TASK DESCRIPTION:
Please retype every entry below, keeping it exactly the same.

══ SUPPLIED INFORMATION ══

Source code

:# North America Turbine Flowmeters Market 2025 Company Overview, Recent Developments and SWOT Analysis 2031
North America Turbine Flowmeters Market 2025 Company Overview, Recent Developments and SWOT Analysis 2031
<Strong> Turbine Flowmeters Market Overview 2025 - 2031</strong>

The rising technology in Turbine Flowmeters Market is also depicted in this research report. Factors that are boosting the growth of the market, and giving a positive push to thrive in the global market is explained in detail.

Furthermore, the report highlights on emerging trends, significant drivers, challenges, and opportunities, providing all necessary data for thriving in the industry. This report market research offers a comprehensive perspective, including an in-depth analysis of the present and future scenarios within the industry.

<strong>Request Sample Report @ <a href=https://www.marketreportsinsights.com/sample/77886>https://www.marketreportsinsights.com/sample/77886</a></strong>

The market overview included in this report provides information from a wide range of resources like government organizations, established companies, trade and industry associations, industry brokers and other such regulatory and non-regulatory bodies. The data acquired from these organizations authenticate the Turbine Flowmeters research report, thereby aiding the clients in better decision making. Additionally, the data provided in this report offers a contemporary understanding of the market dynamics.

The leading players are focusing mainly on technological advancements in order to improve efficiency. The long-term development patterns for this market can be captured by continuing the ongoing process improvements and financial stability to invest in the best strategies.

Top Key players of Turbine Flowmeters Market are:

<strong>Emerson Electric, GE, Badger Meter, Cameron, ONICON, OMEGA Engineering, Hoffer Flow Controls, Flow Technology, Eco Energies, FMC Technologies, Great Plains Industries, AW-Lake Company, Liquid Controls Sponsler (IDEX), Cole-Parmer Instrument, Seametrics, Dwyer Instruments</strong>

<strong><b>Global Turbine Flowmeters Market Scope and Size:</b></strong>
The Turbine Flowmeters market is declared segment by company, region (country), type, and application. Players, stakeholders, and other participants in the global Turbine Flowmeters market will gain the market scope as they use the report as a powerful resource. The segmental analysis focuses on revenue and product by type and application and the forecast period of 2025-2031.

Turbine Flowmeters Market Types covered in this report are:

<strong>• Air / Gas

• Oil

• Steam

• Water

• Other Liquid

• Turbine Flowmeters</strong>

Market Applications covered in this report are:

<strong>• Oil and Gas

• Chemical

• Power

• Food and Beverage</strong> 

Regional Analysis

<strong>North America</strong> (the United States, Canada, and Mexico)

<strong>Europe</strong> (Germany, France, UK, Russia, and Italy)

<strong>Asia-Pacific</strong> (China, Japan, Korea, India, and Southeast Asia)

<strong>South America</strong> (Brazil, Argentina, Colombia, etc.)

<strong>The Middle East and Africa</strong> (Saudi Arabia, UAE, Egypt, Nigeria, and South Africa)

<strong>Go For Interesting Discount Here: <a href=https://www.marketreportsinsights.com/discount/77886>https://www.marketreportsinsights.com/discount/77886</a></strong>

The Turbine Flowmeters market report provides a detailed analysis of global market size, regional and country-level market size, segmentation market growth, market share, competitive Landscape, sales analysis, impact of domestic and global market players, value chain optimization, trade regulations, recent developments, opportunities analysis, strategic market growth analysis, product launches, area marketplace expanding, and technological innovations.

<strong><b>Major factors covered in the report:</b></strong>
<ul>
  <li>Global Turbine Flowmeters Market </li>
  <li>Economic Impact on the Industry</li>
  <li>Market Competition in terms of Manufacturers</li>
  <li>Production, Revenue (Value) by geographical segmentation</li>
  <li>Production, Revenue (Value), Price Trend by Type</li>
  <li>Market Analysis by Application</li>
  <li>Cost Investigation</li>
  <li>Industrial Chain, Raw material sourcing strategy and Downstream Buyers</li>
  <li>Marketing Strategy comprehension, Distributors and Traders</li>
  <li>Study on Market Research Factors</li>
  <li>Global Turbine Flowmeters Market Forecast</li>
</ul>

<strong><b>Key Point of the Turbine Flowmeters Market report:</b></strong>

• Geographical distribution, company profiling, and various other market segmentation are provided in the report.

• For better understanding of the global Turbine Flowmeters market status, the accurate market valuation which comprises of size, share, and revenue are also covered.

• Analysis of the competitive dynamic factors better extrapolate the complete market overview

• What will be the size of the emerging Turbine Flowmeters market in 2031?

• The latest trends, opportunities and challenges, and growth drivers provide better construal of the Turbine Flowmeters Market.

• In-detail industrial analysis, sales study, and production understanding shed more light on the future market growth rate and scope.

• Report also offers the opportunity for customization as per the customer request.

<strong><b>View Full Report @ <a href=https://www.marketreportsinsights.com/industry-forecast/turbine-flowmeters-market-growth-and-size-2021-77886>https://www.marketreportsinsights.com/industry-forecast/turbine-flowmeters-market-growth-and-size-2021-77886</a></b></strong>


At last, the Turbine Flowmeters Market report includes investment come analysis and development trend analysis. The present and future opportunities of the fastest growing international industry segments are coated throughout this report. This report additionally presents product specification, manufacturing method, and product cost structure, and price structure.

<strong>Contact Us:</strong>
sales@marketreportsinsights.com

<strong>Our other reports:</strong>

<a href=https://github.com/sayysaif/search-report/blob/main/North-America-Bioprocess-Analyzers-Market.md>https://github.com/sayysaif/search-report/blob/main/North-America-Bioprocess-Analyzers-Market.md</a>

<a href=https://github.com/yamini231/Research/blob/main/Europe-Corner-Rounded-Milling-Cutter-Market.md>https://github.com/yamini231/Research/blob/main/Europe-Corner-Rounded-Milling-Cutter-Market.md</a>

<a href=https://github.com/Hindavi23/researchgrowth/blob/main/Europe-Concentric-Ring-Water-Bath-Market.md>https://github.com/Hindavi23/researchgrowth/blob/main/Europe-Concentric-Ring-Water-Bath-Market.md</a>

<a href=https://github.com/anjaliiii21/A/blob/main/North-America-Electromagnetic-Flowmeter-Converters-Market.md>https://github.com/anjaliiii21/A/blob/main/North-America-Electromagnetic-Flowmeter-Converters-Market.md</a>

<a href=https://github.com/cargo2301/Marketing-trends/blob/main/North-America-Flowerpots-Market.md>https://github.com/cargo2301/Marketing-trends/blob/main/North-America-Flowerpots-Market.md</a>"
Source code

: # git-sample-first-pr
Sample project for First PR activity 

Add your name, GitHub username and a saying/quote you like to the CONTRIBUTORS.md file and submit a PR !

═══

COMPLETED EXERCISE:
Source code

:# North America Turbine Flowmeters Market 2025 Company Overview, Recent Developments and SWOT Analysis 2031
North America Turbine Flowmeters Market 2025 Company Overview, Recent Developments and SWOT Analysis 2031
<Strong> Turbine Flowmeters Market Overview 2025 - 2031</strong>

The rising technology in Turbine Flowmeters Market is also depicted in this research report. Factors that are boosting the growth of the market, and giving a positive push to thrive in the global market is explained in detail.

Furthermore, the report highlights on emerging trends, significant drivers, challenges, and opportunities, providing all necessary data for thriving in the industry. This report market research offers a comprehensive perspective, including an in-depth analysis of the present and future scenarios within the industry.

<strong>Request Sample Report @ <a href=https://www.marketreportsinsights.com/sample/77886>https://www.marketreportsinsights.com/sample/77886</a></strong>

The market overview included in this report provides information from a wide range of resources like government organizations, established companies, trade and industry associations, industry brokers and other such regulatory and non-regulatory bodies. The data acquired from these organizations authenticate the Turbine Flowmeters research report, thereby aiding the clients in better decision making. Additionally, the data provided in this report offers a contemporary understanding of the market dynamics.

The leading players are focusing mainly on technological advancements in order to improve efficiency. The long-term development patterns for this market can be captured by continuing the ongoing process improvements and financial stability to invest in the best strategies.

Top Key players of Turbine Flowmeters Market are:

<strong>Emerson Electric, GE, Badger Meter, Cameron, ONICON, OMEGA Engineering, Hoffer Flow Controls, Flow Technology, Eco Energies, FMC Technologies, Great Plains Industries, AW-Lake Company, Liquid Controls Sponsler (IDEX), Cole-Parmer Instrument, Seametrics, Dwyer Instruments</strong>

<strong><b>Global Turbine Flowmeters Market Scope and Size:</b></strong>
The Turbine Flowmeters market is declared segment by company, region (country), type, and application. Players, stakeholders, and other participants in the global Turbine Flowmeters market will gain the market scope as they use the report as a powerful resource. The segmental analysis focuses on revenue and product by type and application and the forecast period of 2025-2031.

Turbine Flowmeters Market Types covered in this report are:

<strong>• Air / Gas

• Oil

• Steam

• Water

• Other Liquid

• Turbine Flowmeters</strong>

Market Applications covered in this report are:

<strong>• Oil and Gas

• Chemical

• Power

• Food and Beverage</strong> 

Regional Analysis

<strong>North America</strong> (the United States, Canada, and Mexico)

<strong>Europe</strong> (Germany, France, UK, Russia, and Italy)

<strong>Asia-Pacific</strong> (China, Japan, Korea, India, and Southeast Asia)

<strong>South America</strong> (Brazil, Argentina, Colombia, etc.)

<strong>The Middle East and Africa</strong> (Saudi Arabia, UAE, Egypt, Nigeria, and South Africa)

<strong>Go For Interesting Discount Here: <a href=https://www.marketreportsinsights.com/discount/77886>https://www.marketreportsinsights.com/discount/77886</a></strong>

The Turbine Flowmeters market report provides a detailed analysis of global market size, regional and country-level market size, segmentation market growth, market share, competitive Landscape, sales analysis, impact of domestic and global market players, value chain optimization, trade regulations, recent developments, opportunities analysis, strategic market growth analysis, product launches, area marketplace expanding, and technological innovations.

<strong><b>Major factors covered in the report:</b></strong>
<ul>
  <li>Global Turbine Flowmeters Market </li>
  <li>Economic Impact on the Industry</li>
  <li>Market Competition in terms of Manufacturers</li>
  <li>Production, Revenue (Value) by geographical segmentation</li>
  <li>Production, Revenue (Value), Price Trend by Type</li>
  <li>Market Analysis by Application</li>
  <li>Cost Investigation</li>
  <li>Industrial Chain, Raw material sourcing strategy and Downstream Buyers</li>
  <li>Marketing Strategy comprehension, Distributors and Traders</li>
  <li>Study on Market Research Factors</li>
  <li>Global Turbine Flowmeters Market Forecast</li>
</ul>

<strong><b>Key Point of the Turbine Flowmeters Market report:</b></strong>

• Geographical distribution, company profiling, and various other market segmentation are provided in the report.

• For better understanding of the global Turbine Flowmeters market status, the accurate market valuation which comprises of size, share, and revenue are also covered.

• Analysis of the competitive dynamic factors better extrapolate the complete market overview

• What will be the size of the emerging Turbine Flowmeters market in 2031?

• The latest trends, opportunities and challenges, and growth drivers provide better construal of the Turbine Flowmeters Market.

• In-detail industrial analysis, sales study, and production understanding shed more light on the future market growth rate and scope.

• Report also offers the opportunity for customization as per the customer request.

<strong><b>View Full Report @ <a href=https://www.marketreportsinsights.com/industry-forecast/turbine-flowmeters-market-growth-and-size-2021-77886>https://www.marketreportsinsights.com/industry-forecast/turbine-flowmeters-market-growth-and-size-2021-77886</a></b></strong>


At last, the Turbine Flowmeters Market report includes investment come analysis and development trend analysis. The present and future opportunities of the fastest growing international industry segments are coated throughout this report. This report additionally presents product specification, manufacturing method, and product cost structure, and price structure.

<strong>Contact Us:</strong>
sales@marketreportsinsights.com

<strong>Our other reports:</strong>

<a href=https://github.com/sayysaif/search-report/blob/main/North-America-Bioprocess-Analyzers-Market.md>https://github.com/sayysaif/search-report/blob/main/North-America-Bioprocess-Analyzers-Market.md</a>

<a href=https://github.com/yamini231/Research/blob/main/Europe-Corner-Rounded-Milling-Cutter-Market.md>https://github.com/yamini231/Research/blob/main/Europe-Corner-Rounded-Milling-Cutter-Market.md</a>

<a href=https://github.com/Hindavi23/researchgrowth/blob/main/Europe-Concentric-Ring-Water-Bath-Market.md>https://github.com/Hindavi23/researchgrowth/blob/main/Europe-Concentric-Ring-Water-Bath-Market.md</a>

<a href=https://github.com/anjaliiii21/A/blob/main/North-America-Electromagnetic-Flowmeter-Converters-Market.md>https://github.com/anjaliiii21/A/blob/main/North-America-Electromagnetic-Flowmeter-Converters-Market.md</a>

<a href=https://github.com/cargo2301/Marketing-trends/blob/main/North-America-Flowerpots-Market.md>https://github.com/cargo2301/Marketing-trends/blob/main/North-America-Flowerpots-Market.md</a>"
Source code

: # git-sample-first-pr
Sample project for First PR activity 

Add your name, GitHub username and a saying/quote you like to the CONTRIBUTORS.md file and submit a PR !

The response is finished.